▸ What the task requires:
Reproduce the listing below exactly, from its first line down to and including the line with "## Vulnerability Detail".

▸ Input data:
--- START ---

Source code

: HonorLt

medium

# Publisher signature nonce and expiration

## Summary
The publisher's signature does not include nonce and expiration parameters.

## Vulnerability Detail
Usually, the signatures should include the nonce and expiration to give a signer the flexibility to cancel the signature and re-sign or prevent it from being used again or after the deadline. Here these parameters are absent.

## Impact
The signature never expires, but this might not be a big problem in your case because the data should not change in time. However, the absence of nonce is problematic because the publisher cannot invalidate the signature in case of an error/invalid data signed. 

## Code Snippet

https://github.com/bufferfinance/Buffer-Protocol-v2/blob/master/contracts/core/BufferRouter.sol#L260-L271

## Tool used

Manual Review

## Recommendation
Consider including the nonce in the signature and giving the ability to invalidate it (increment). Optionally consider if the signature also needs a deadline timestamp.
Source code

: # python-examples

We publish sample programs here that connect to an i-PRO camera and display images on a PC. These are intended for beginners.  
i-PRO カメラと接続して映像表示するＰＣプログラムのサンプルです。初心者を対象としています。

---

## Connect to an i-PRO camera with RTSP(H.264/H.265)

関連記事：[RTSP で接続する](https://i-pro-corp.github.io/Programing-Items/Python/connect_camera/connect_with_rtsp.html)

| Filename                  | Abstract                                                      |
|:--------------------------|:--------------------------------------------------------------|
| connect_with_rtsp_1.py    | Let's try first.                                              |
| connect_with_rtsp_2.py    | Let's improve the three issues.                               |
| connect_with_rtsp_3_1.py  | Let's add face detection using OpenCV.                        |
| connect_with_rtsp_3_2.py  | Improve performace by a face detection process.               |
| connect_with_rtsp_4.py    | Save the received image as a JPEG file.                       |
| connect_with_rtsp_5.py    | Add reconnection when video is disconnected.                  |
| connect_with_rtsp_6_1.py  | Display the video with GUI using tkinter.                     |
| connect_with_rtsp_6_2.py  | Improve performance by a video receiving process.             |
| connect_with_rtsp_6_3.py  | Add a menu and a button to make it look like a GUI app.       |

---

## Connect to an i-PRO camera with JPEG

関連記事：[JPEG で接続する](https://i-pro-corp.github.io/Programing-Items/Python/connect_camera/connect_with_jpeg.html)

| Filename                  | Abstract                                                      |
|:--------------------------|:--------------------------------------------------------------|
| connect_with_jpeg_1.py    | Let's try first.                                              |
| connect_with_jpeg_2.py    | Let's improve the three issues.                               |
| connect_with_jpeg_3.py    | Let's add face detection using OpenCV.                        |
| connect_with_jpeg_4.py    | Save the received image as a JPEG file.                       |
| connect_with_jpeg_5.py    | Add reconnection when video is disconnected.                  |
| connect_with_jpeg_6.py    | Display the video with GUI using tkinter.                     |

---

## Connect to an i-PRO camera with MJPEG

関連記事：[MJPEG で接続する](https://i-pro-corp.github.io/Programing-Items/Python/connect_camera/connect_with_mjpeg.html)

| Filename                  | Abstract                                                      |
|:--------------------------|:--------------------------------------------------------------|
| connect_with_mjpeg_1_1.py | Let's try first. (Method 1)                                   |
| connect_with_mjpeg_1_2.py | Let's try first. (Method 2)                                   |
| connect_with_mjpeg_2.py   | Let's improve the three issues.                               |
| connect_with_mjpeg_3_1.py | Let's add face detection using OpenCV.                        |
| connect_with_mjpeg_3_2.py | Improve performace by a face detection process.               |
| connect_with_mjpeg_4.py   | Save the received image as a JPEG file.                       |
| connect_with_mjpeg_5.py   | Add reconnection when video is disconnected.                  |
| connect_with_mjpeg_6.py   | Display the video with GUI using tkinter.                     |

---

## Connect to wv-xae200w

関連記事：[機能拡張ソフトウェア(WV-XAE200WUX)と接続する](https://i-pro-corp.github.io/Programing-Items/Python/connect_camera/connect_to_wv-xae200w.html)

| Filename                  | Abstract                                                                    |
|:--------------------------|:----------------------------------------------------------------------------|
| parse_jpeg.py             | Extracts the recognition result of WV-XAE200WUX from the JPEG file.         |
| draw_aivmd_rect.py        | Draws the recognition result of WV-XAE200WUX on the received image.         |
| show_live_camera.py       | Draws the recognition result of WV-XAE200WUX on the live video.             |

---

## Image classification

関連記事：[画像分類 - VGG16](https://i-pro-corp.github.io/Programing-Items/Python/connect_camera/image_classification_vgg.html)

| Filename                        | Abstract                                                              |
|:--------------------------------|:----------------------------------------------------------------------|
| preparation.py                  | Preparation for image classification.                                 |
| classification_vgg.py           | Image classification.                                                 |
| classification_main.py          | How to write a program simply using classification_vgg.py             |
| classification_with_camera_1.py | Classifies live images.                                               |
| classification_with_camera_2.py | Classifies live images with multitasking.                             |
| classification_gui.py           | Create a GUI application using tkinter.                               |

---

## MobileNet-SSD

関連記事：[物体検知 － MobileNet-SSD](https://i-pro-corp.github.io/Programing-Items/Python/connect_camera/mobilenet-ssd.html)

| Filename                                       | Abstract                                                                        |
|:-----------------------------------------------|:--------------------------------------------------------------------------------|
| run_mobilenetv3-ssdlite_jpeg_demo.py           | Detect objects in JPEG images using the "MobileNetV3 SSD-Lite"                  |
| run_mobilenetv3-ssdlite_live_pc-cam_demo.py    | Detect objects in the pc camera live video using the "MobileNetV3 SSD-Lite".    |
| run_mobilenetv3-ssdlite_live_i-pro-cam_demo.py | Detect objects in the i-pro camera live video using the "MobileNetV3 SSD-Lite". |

--- END ---

▸ Response to the task:
Source code

: HonorLt

medium

# Publisher signature nonce and expiration

## Summary
The publisher's signature does not include nonce and expiration parameters.

## Vulnerability Detail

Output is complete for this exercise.